### Work instruction
Only an exact repetition of the lines from the one that holds "6. **Admin**: Test" to the end of the records is wanted.

════════

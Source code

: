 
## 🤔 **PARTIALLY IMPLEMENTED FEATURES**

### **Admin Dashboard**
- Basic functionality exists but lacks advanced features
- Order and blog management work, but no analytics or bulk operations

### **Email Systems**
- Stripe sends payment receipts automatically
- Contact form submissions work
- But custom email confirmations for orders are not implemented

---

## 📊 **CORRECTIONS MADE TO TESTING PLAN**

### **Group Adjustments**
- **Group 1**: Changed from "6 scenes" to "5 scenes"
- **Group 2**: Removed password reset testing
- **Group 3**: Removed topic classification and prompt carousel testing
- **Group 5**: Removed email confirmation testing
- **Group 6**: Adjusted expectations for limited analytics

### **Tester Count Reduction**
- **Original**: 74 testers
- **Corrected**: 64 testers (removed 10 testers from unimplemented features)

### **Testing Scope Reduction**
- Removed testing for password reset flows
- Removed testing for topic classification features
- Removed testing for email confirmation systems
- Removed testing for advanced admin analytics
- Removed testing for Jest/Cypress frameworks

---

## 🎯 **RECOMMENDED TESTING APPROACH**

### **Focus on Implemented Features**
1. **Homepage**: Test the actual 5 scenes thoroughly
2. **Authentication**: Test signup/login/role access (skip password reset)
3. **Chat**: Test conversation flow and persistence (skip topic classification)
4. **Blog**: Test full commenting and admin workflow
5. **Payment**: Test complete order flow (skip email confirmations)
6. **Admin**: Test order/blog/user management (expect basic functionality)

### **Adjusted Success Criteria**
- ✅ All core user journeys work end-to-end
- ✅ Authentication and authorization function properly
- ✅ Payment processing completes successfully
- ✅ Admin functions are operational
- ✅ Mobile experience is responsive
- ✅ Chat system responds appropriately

════════

### Your solution
6. **Admin**: Test order/blog/user management (expect basic functionality)

### **Adjusted Success Criteria**
- ✅ All core user journeys work end-to-end
- ✅ Authentication and authorization function properly
- ✅ Payment processing completes successfully
- ✅ Admin functions are operational
- ✅ Mobile experience is responsive
- ✅ Chat system responds appropriately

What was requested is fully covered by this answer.